** MATERIAL FOR THIS EXERCISE follows **
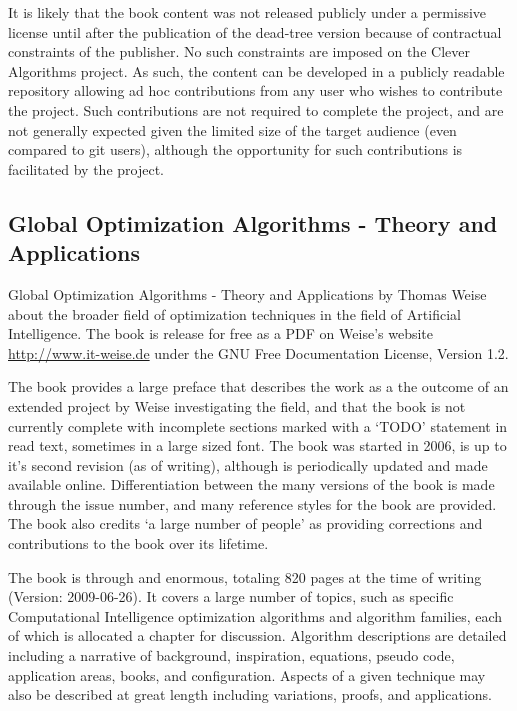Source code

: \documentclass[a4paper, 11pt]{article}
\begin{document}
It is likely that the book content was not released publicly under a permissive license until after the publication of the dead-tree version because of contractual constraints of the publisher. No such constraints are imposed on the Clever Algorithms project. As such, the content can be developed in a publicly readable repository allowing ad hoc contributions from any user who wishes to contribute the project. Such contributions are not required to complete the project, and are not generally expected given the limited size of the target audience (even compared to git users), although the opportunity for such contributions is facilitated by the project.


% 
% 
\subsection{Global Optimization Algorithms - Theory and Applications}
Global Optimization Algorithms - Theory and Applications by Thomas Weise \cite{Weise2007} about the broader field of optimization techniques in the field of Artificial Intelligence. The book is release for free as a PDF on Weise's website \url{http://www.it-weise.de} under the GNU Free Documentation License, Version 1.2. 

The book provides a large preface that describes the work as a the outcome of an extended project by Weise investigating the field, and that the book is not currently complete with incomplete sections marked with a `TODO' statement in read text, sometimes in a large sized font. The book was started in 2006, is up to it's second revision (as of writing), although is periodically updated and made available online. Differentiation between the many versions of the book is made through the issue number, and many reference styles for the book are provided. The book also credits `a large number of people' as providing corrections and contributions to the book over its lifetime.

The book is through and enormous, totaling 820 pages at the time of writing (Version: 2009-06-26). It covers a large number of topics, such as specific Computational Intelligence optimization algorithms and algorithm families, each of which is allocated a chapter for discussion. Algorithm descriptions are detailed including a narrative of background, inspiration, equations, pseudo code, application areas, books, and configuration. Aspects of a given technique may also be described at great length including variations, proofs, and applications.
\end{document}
** End of MATERIAL FOR THIS EXERCISE **
** MATERIAL FOR THIS EXERCISE follows **
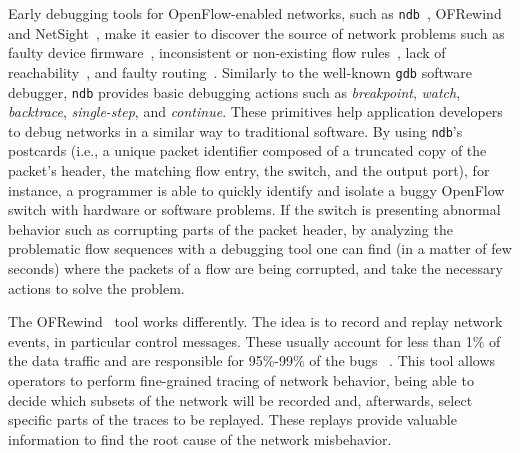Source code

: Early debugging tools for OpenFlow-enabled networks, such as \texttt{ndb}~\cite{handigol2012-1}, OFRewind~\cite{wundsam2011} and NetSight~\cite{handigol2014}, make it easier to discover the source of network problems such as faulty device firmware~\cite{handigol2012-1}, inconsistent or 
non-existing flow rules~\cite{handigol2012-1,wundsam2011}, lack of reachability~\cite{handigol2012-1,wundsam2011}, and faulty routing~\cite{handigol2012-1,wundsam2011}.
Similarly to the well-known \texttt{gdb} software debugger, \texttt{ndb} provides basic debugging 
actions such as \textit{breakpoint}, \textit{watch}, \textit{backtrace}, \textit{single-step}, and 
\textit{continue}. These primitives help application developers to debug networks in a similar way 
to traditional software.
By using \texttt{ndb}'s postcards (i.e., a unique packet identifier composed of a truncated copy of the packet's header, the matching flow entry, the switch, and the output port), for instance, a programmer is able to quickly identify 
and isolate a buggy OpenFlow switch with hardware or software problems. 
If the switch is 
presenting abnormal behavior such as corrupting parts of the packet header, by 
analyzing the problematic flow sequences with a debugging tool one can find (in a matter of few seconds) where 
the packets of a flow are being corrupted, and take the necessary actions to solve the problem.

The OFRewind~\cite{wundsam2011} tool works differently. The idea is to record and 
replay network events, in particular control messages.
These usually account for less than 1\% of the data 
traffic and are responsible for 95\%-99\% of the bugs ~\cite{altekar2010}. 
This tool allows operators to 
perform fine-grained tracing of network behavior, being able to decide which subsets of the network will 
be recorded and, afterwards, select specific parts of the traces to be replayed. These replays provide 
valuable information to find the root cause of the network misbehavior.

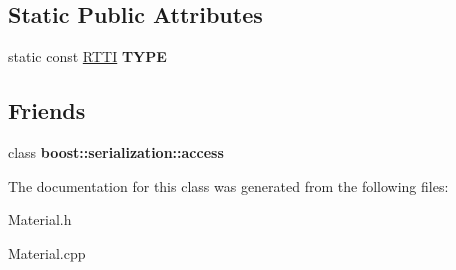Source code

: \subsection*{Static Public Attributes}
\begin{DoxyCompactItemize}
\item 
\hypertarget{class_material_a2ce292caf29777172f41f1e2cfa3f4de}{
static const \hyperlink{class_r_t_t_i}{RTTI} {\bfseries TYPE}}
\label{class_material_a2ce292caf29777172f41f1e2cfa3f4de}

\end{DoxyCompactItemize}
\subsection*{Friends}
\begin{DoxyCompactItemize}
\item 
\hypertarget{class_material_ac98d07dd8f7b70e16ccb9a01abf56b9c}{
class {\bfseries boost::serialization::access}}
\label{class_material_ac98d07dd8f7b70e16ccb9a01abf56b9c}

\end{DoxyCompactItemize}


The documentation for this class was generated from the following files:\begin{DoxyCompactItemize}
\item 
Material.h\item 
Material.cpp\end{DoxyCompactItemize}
** End of MATERIAL FOR THIS EXERCISE **
** MATERIAL FOR THIS EXERCISE follows **
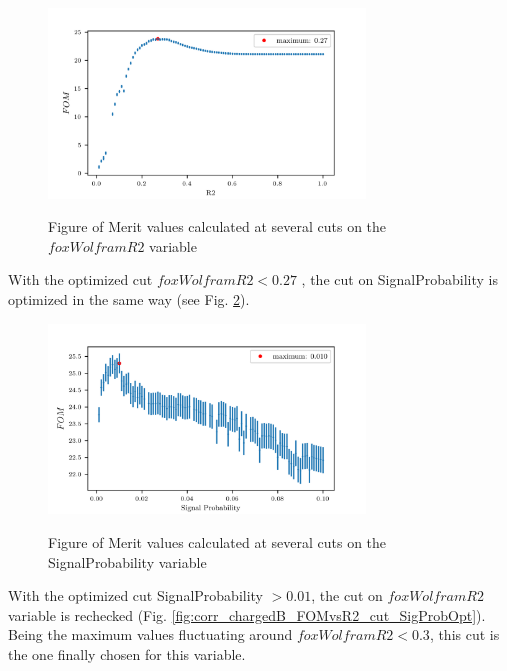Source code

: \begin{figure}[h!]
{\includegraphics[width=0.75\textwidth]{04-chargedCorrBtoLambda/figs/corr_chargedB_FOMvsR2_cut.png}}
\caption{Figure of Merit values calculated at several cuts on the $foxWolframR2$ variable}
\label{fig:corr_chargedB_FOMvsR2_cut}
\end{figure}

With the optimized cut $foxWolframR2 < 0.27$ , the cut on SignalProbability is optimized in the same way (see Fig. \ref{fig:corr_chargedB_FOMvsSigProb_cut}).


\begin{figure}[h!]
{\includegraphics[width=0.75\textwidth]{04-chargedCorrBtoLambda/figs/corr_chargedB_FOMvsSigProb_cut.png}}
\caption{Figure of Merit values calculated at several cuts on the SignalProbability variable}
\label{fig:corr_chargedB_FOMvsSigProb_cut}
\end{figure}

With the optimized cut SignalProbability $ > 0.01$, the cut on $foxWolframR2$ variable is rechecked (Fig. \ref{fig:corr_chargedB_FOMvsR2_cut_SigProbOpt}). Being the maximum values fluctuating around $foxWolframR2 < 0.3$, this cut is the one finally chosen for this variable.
** End of MATERIAL FOR THIS EXERCISE **
§ YOUR TASK
Count the lines in the listing where the string "hypertarget" appears, and give only the count.

§ OUTPUT OF THE TASK
2